Design is all about making things more than they are initially—more efficient, more beautiful, more meaningful. In their work in improving reality, designers take care of all dimensions, from the functional, material ones to the aesthetic, conceptual ones. They are the ones who turn matter into meaning by shaping it into significant aesthetics. Designers can thus be compared to alchemists—the ancient “scientists” concerned with transforming ordinary materials into gold; gold being to them not just a precious metal but a symbol of the mysterious connections tying up the whole universe.


It’s important to keep in mind this poetic link between design and alchemy when seeing the way Lars Beller Fjetland’s Cloche lamp explores the beauty of an unexpected balance, echoing an era of sophistication and grace which used to seek inspiration in the magic of nature. While in the Chess Table designed by Paul Kelley for Gallery Libby Sellers (made of naval brass and Macassar ebony), it’s the very typology chosen—a table for chess—that brings back to the same mystery of mathematics explored by alchemists.


Novecento by Davide Giulio Aquini is a collection of LED table lamps influenced by the Art Deco style that blends organic, nature-inspired shapes with geometric ones. The lamps’ thick marble discs rest on triangular components—the triangle being a highly symbolic form intrinsically connected to numerology. Even designer brand Tom Dixon proposed a kit named The Mathematician, made up of a Golden Ruler, a protractor, a set square and six polygonal paperclips digitally etched from a single sheet of brass.

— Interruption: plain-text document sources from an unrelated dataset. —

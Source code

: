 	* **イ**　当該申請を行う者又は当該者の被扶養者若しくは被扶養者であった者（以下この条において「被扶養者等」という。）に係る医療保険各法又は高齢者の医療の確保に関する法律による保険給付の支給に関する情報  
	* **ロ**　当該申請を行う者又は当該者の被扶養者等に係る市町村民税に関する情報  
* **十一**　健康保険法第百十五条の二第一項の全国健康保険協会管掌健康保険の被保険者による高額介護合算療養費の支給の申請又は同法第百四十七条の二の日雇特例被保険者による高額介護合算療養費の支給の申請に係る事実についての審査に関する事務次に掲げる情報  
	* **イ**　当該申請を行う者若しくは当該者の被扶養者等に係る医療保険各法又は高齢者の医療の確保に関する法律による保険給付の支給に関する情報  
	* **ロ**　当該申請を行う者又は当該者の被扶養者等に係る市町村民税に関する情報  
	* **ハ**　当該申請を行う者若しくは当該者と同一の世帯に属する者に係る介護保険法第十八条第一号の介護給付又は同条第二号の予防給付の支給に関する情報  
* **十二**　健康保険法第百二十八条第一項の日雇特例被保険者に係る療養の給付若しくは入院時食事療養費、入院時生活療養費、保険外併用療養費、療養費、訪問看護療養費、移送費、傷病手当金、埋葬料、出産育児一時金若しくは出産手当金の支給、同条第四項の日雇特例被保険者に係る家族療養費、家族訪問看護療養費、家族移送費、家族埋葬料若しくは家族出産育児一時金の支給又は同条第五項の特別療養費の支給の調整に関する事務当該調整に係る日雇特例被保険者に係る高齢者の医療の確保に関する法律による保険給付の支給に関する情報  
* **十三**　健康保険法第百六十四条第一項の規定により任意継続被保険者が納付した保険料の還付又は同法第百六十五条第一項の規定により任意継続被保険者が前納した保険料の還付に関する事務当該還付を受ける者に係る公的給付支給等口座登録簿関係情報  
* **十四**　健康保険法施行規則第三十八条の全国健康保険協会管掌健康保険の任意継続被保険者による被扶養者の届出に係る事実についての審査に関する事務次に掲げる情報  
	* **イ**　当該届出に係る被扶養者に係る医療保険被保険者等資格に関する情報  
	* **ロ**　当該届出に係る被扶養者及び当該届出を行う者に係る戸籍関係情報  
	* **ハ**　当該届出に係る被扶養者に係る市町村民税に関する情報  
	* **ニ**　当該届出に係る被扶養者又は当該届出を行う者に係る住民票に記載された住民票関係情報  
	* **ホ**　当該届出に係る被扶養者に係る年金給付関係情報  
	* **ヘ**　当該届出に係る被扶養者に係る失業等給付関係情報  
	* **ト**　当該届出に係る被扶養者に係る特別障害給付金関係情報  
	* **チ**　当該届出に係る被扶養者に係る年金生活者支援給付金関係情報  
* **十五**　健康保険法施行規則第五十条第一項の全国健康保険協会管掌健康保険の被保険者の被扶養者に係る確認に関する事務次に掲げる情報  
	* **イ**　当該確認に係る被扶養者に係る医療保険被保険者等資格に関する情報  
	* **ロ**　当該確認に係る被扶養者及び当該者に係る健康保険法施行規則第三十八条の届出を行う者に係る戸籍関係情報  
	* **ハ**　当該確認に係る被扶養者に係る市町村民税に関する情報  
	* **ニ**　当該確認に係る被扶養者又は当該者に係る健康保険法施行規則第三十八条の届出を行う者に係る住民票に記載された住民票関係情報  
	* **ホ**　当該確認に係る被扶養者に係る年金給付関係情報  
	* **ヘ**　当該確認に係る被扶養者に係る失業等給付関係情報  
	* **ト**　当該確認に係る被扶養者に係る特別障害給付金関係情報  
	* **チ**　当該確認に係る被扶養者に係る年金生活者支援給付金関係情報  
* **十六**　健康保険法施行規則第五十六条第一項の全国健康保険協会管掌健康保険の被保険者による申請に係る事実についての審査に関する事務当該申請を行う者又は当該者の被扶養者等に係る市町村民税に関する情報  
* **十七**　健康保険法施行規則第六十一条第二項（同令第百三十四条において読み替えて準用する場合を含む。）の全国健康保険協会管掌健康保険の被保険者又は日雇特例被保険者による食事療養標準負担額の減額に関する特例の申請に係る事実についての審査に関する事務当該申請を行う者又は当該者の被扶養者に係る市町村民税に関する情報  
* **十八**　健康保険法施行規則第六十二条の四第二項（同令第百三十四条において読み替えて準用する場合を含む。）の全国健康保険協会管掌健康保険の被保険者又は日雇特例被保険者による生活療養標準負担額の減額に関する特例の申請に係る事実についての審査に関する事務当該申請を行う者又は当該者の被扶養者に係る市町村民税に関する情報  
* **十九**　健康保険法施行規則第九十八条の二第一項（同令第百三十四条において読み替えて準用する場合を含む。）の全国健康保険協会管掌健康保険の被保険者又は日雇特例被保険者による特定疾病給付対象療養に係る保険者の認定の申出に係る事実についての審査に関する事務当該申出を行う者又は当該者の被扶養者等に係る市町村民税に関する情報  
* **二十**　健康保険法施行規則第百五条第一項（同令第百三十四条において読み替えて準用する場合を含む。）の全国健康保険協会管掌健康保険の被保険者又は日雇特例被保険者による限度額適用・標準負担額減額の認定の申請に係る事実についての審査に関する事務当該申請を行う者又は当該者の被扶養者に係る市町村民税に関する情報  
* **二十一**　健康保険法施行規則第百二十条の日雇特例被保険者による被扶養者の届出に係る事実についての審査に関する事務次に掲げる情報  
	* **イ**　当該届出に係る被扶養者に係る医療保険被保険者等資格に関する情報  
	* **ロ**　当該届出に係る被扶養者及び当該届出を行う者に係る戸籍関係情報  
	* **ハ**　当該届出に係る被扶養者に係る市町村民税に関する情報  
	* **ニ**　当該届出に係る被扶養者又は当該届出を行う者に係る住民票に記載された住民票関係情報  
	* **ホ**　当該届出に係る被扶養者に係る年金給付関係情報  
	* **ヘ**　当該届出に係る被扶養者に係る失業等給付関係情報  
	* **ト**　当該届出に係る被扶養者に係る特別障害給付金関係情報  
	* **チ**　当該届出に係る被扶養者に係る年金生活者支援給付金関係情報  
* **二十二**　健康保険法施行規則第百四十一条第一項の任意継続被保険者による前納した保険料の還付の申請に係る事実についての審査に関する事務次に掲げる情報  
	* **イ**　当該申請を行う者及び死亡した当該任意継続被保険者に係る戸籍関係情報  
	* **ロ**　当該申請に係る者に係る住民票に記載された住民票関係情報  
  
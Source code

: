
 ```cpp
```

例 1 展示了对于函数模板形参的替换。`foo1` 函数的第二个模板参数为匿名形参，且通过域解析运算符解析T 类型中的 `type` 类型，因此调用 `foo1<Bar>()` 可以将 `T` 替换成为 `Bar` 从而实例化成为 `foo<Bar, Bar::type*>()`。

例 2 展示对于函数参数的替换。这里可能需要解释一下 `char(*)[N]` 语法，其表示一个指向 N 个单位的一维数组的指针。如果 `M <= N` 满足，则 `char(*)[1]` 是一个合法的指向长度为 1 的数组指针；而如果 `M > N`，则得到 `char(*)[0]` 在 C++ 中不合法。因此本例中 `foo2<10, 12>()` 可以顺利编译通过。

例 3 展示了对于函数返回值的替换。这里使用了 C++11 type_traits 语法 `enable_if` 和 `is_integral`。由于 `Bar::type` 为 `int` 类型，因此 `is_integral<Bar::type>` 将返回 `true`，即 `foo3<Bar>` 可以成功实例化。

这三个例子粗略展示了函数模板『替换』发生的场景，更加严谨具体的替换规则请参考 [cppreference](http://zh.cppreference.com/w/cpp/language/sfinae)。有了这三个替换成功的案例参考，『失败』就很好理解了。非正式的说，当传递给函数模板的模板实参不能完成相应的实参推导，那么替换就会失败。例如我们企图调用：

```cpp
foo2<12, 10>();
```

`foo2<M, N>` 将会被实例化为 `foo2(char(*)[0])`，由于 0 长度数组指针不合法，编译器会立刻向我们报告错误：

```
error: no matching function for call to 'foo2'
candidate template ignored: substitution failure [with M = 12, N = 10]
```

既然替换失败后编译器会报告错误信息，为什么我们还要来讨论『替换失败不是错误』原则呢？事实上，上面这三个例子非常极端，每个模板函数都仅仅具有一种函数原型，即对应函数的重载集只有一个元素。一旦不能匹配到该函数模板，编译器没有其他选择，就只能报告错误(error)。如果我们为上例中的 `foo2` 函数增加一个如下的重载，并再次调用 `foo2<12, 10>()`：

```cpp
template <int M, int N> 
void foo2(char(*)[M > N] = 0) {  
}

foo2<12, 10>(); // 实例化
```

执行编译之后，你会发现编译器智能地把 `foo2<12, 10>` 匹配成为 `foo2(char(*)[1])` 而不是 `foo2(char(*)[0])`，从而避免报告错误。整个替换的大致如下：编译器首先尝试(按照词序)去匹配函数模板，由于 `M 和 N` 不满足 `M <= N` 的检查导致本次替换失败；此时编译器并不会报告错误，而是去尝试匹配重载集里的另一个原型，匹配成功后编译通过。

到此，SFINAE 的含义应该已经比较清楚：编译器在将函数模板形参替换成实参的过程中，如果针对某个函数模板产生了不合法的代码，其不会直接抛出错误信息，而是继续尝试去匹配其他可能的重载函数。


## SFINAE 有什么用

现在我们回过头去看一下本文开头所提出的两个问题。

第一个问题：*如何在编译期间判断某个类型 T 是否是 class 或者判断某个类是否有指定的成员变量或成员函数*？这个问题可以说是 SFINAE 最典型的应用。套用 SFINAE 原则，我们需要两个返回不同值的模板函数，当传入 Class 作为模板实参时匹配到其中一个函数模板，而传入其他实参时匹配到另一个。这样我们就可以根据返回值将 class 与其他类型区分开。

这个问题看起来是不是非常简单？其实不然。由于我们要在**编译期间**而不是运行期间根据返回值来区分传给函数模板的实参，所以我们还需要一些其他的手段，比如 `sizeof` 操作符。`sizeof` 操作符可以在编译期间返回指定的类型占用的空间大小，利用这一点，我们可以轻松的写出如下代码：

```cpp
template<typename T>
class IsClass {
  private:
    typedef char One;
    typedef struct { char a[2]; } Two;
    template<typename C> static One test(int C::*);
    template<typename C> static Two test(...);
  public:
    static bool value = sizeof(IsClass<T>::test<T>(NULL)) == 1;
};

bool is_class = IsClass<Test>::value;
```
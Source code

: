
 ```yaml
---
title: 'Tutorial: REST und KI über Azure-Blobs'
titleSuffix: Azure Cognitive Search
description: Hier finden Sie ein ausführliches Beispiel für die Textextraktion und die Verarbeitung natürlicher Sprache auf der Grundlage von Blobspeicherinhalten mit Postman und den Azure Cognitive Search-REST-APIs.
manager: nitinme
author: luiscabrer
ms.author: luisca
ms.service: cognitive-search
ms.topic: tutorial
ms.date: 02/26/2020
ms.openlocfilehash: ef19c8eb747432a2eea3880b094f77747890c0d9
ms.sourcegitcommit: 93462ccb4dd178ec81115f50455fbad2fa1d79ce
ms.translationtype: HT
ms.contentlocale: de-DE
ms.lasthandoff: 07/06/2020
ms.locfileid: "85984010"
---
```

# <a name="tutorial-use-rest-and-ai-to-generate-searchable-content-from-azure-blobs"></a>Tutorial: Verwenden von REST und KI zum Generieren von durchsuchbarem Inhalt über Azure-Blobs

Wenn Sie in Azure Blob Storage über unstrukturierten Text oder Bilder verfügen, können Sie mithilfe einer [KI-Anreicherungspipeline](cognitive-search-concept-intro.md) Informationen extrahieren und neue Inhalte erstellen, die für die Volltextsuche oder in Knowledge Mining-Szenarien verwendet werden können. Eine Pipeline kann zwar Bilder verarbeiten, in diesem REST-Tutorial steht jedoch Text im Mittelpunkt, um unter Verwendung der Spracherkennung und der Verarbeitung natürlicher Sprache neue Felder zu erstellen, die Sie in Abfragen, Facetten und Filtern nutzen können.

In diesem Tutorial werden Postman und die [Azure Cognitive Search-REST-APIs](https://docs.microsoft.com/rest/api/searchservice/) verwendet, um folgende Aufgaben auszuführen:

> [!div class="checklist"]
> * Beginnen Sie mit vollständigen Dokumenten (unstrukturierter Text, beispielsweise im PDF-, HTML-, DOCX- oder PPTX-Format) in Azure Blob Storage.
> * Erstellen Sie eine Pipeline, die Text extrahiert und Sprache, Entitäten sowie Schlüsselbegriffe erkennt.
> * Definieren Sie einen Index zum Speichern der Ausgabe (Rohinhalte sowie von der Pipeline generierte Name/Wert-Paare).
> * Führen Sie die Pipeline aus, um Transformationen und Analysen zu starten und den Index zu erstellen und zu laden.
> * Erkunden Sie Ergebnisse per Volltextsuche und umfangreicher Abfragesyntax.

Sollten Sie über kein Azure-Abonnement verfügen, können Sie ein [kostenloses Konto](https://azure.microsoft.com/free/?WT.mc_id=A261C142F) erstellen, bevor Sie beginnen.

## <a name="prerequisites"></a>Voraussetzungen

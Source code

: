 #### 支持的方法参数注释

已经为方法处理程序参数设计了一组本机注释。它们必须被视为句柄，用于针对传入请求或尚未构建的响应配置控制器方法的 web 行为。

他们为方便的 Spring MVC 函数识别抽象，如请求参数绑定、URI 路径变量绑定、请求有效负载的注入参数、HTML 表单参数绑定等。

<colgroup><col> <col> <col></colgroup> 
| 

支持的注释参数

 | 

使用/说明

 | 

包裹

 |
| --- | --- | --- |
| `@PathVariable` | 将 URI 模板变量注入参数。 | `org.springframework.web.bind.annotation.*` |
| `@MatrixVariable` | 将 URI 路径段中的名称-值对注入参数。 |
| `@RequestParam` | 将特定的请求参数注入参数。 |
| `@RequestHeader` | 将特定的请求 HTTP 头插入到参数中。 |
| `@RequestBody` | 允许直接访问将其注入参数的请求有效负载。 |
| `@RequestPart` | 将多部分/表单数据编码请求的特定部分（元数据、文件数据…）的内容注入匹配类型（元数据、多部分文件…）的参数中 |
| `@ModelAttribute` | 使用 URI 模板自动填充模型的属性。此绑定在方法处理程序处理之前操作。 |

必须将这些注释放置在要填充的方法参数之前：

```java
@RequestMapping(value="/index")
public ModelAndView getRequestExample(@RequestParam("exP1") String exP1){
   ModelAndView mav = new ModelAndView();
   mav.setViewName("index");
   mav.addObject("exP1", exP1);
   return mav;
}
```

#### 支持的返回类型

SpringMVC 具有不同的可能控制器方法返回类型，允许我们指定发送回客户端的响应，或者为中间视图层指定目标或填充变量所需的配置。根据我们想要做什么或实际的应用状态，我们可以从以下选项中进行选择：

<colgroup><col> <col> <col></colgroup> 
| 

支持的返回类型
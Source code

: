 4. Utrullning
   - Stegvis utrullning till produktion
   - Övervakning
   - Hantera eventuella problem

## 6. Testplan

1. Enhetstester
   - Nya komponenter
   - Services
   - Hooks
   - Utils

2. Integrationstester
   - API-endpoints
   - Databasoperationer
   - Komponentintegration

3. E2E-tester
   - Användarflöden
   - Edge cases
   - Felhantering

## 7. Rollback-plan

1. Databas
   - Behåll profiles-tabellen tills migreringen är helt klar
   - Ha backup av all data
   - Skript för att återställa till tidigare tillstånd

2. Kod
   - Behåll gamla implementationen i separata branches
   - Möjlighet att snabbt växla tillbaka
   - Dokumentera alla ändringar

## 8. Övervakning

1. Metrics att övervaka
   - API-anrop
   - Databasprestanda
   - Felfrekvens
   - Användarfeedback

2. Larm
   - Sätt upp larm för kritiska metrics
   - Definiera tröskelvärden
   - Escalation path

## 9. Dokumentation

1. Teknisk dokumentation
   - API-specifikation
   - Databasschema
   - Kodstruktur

Brass is also used in the Dome Light available at Artilleriet, the cutlery set Keytlery by Alessandro Zambelli for Seletti and in Crest Bottle Openers designed by studio Fort Standard (Gregory Buntain and Ian Collings).

YARISAL-&-KUBLITZ-(1).jpg System-S-by-Andrea-Magnani-(3).jpg

Also intriguing are the installations by the Berlin-based, Swiss-Danish couple Yarisal & Kublitz (Ronnie Yarisal and Katja Kublitz), made of structures inspired by rituals, and System S by Andrea Magnani, deliberately inspired by the signs that—accordingly to ancient mysticism—were embedded in the proportions of the solar system.


All of these alchemy-influenced pieces seem to belong to an era during which poetry and technique were not yet divided. These objects draw a line between the poetic science of alchemy and the contemporary need for the tangible poetry of design—a kind of counterpart to the digital acceleration towards the intangible.